At http://live-test-scores.herokuapp.com/scores
you'll find a service that follows the Server-Sent Events protocol. You can connect to the service using cURL:
curl http://live-test-scores.herokuapp.com/scores
Periodically, you'll receive a JSON payload that represents a student's test score (a JavaScript number between 0 and 1), the exam number, and a student ID that uniquely identifies a student. For example:
event: score
data: {"exam": 3, "studentId": "foo", score: .991}
This represents that student foo received a score of .991
on exam #3.
Your job is to build an application that consumes this data, processes it, and provides a simple REST API that exposes the processed results.
Here's the REST API we want you to build:
- A REST API
/students
that lists all users that have received at least one test score - A REST API
/students/{id}
that lists the test results for the specified student, and provides the student's average score across all exams - A REST API
/exams
that lists all the exams that have been recorded - A REST API
/exams/{number}
that lists all the results for the specified exam, and provides the average score across all students
Coding tests are often contrived, and this exercise is no exception. To the best of your ability, make your solution reflect the kind of code you'd want shipped to production. A few things we're specifically looking for:
- Well-structured, well-written, idiomatic, safe, performant code.
- Tests, reflecting the level of testing you'd expect in a production service on the 4 API endpoints
- Good RESTful API design. Whatever that means to you, make sure your implementation reflects it, and be able to defend your design.
- Ecosystem understanding. Your code should demonstrate that you understand whatever ecosystem you're coding against— including project layout and organization, use of third party libraries, and build tools.
That said, we'd like you to cut some corners so we can focus on certain aspects of the problem:
- Store the results in memory instead of a persistent store. In production code, you'd never do this of course.

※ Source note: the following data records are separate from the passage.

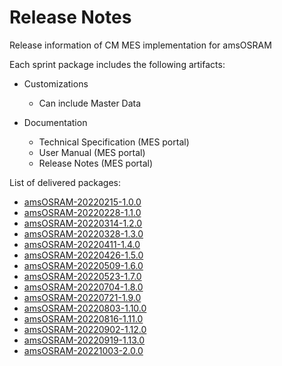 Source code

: # Release Notes

Release information of CM MES implementation for amsOSRAM

Each sprint package includes the following artifacts:

- Customizations
  - Can include Master Data

- Documentation
  - Technical Specification (MES portal)
  - User Manual (MES portal)
  - Release Notes (MES portal)

List of delivered packages:
* [amsOSRAM-20220215-1.0.0](/cmf.custom.help/releasenotes>amsosram-20220215-1_0_0)
* [amsOSRAM-20220228-1.1.0](/cmf.custom.help/releasenotes>amsosram-20220228-1_1_0)
* [amsOSRAM-20220314-1.2.0](/cmf.custom.help/releasenotes>amsosram-20220314-1.2.0)
* [amsOSRAM-20220328-1.3.0](/cmf.custom.help/releasenotes>amsosram-20220328-1.3.0)
* [amsOSRAM-20220411-1.4.0](/cmf.custom.help/releasenotes>amsosram-20220411-1.4.0)
* [amsOSRAM-20220426-1.5.0](/cmf.custom.help/releasenotes>amsosram-20220426-1.5.0)
* [amsOSRAM-20220509-1.6.0](/cmf.custom.help/releasenotes>amsosram-20220509-1.6.0)
* [amsOSRAM-20220523-1.7.0](/cmf.custom.help/releasenotes>amsosram-20220523-1.7.0)
* [amsOSRAM-20220704-1.8.0](/cmf.custom.help/releasenotes>amsosram-20220704-1.8.0)
* [amsOSRAM-20220721-1.9.0](/cmf.custom.help/releasenotes>amsosram-20220721-1.9.0)
* [amsOSRAM-20220803-1.10.0](/cmf.custom.help/releasenotes>amsosram-20220803-1.10.0)
* [amsOSRAM-20220816-1.11.0](/cmf.custom.help/releasenotes>amsosram-20220816-1.11.0)
* [amsOSRAM-20220902-1.12.0](/cmf.custom.help/releasenotes>amsosram-20220902-1.12.0)
* [amsOSRAM-20220919-1.13.0](/cmf.custom.help/releasenotes>amsosram-20220919-1.13.0)
* [amsOSRAM-20221003-2.0.0](/cmf.custom.help/releasenotes>amsosram-20221003-2.0.0)


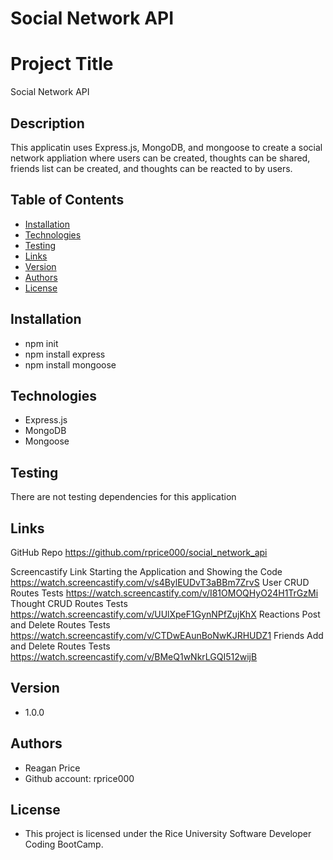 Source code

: # Social Network API


# Project Title
Social Network API

## Description
This applicatin uses Express.js, MongoDB, and mongoose to create a social network appliation where users can be created, thoughts can be shared, friends list can be created, and thoughts can be reacted to by users.


## Table of Contents
* [Installation](#installation)
* [Technologies](#technologies)
* [Testing](#testing)
* [Links](#links)
* [Version](#version)
* [Authors](#authors)
* [License](#license)

## Installation
- npm init
- npm install express
- npm install mongoose

## Technologies
- Express.js
- MongoDB
- Mongoose

## Testing
There are not testing dependencies for this application

## Links
GitHub Repo
https://github.com/rprice000/social_network_api

Screencastify Link
Starting the Application and Showing the Code
https://watch.screencastify.com/v/s4BylEUDvT3aBBm7ZrvS
User CRUD Routes Tests
https://watch.screencastify.com/v/I81OMOQHyO24H1TrGzMi
Thought CRUD Routes Tests
https://watch.screencastify.com/v/UUlXpeF1GynNPfZujKhX
Reactions Post and Delete Routes Tests
https://watch.screencastify.com/v/CTDwEAunBoNwKJRHUDZ1
Friends Add and Delete Routes Tests
https://watch.screencastify.com/v/BMeQ1wNkrLGQI512wijB
## Version

- 1.0.0

## Authors
- Reagan Price
- Github account: rprice000

## License

- This project is licensed under the Rice University Software Developer Coding BootCamp.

- Since you're storing results in memory, you don't need to worry about the “ops” aspects of deploying your service— load balancing, high availability, deploying to a cloud provider, etc. won't be necessary
Please try to complete this task within a week from receiving it. Once you are finished provide a readme with the final code that include: How to run the code, How to use the api and any other libraries or code needed to run this test.